Türk Silahlı Kuvvetleri (TSK) mensuplarının moral ve motivasyonunun üst seviyede idame edilmediği takdirde sistemlerden etkin olarak yararlanılamayacağını belirten Bağcıoğlu, şöyle konuştu:
"Bu çerçevede; emekli astsubayınız, emekli binbaşılarınız açlık sınırı altında yaşamak zorunda bırakılırsa, uzman erbaş ve sözleşmeli erlere TSK’dan ayrıldıktan sonra kanunla tanınmış istihdam hakkı verilmezse motivasyon kaybı olur.
Güven bunalımı yanı sıra bu şekilde personelin istek ve arzusu kaybolur. Dolayısıyla bunun da düşünülmesi en az bu kritik, önemli, gurur duyduğumuz savunma projeleri kadar personelin moral ve motivasyonunun da ön plana alınmasını özellikle istiyoruz, talep ediyoruz."
Bağcıoğlu'nun açıklamaları şöyle:
"Milli savunma projelerinin hiçbirinin birkaç yıllık geçmişi yoktur. Örneğin, Milli Gemi Projelerimiz ve TCG Anadolu’nun konsept çalışmalarının 1990’lara kadar gitmesi, doğal sürecin sonucudur. Milli gururumuz bu projelerde emeği geçenlere, projeleri destekleyenlere ve siyasi irade ortaya koyanlara takdir göstermenin yanı sıra, geçmişteki katkıları unutmamak ve proje başlatıcılarına vefa göstermek, vatanseverlik gereğidir.
Milli savunma sanayiinin sahiplenilmesi veya desteklenmesi, siyasi parti taraftarlığına indirgenmemeli, bu mesele siyaset üstü bir bakış açısıyla ele alınmalıdır. TSK’nın her türlü tehdide karşı koyacak şekilde harbe hazır hale getirilmesini sağlamak anayasanın 117. maddesi gereği yürütmeye verilen bir görevdir. Bu görevin yerine getirilmesi lütuf değil anayasal zorunluluktur.
2005-2015 arasında FETÖ kumpaslarına karşı yeterli önlemlerin alınmaması, kumpaslara göz yumulması, TSK, milli savunma sanayisi ve ulusal güvenliğimize ciddi zararlar vermiştir. Bu süreçteki kayıpların sorumluluğu, başarılar kadar ortak şekilde değerlendirilmeli, mesuliyet alınmalı ve gelecek için ders çıkarılmalıdır.

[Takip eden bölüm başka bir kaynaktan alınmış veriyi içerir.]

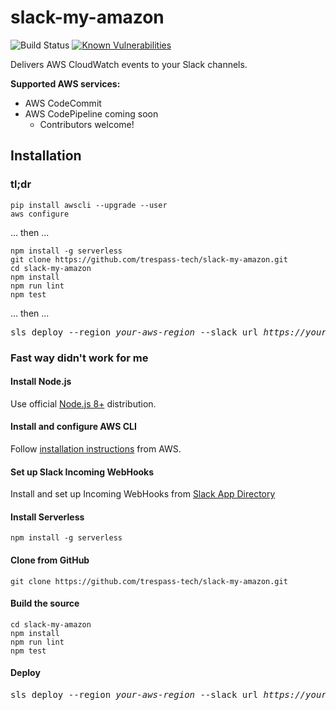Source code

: # slack-my-amazon
![Build Status](https://codebuild.us-east-1.amazonaws.com/badges?uuid=eyJlbmNyeXB0ZWREYXRhIjoibUl6TE1IUG1qKzRQTTloV3psVEdaQWU4alpGS2R1enBOT21OcGxMSzAyaFAzby9oMGpLWE1aZ3dzd25EUldWaEdOa3pLQVdFSVpKSXVTV0Vib3d2S1FrPSIsIml2UGFyYW1ldGVyU3BlYyI6IlNwL2dyNmhWMlhZTVhJUG4iLCJtYXRlcmlhbFNldFNlcmlhbCI6MX0%3D&branch=master)
[![Known Vulnerabilities](https://snyk.io/test/github/trespass-tech/slack-my-amazon/badge.svg)](https://snyk.io/test/github/trespass-tech/slack-my-amazon)

Delivers AWS CloudWatch events to your Slack channels.

**Supported AWS services:**
- AWS CodeCommit
- AWS CodePipeline coming soon
  - Contributors welcome!

## Installation
### tl;dr
```
pip install awscli --upgrade --user
aws configure
```
... then ...
```
npm install -g serverless
git clone https://github.com/trespass-tech/slack-my-amazon.git
cd slack-my-amazon
npm install
npm run lint
npm test
```
... then ...
<pre>sls deploy --region <i>your-aws-region</i> --slack_url <i>https://your-slack-webhooks-url</i></pre>

### Fast way didn't work for me

#### Install Node.js
Use official [Node.js 8+](https://nodejs.org/) distribution.
#### Install and configure AWS CLI
Follow [installation instructions](https://docs.aws.amazon.com/cli/latest/userguide/installing.html) from AWS.

#### Set up Slack Incoming WebHooks
Install and set up Incoming WebHooks from [Slack App Directory](https://slack.com/apps/A0F7XDUAZ-incoming-webhooks)

#### Install Serverless
```
npm install -g serverless
```

#### Clone from GitHub
```
git clone https://github.com/trespass-tech/slack-my-amazon.git
```

#### Build the source
```
cd slack-my-amazon
npm install
npm run lint
npm test
```

#### Deploy
<pre>sls deploy --region <i>your-aws-region</i> --slack_url <i>https://your-slack-webhooks-url</i></pre>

Bu süreç, yetkin kadroların kaybına neden olarak savunma sanayimizin gelişimini sekteye uğratmıştır. Söz konusu kumpaslar, KAAN Milli Muharip Uçak (MMU), milli hava savunma sistemi, Altay tankı ve MİLGEM gibi stratejik projelerin gecikmesine sebep olmuştur.
Gelecekte, savunma sanayimizi daha da ileriye taşıyacak stratejiler, Etkin Proje Yönetimi, Adil Proje Yönetimi, Denetlenebilir Proje Yönetimi, Kayırmacılıktan Uzak Personel Yönetimi, İhracata Yönelik Tedbirler, Bilgi Güvenliği gibi başlıklar altında Savunma Sanayi-2030 Politika Belgesi’nde yer alacaktır.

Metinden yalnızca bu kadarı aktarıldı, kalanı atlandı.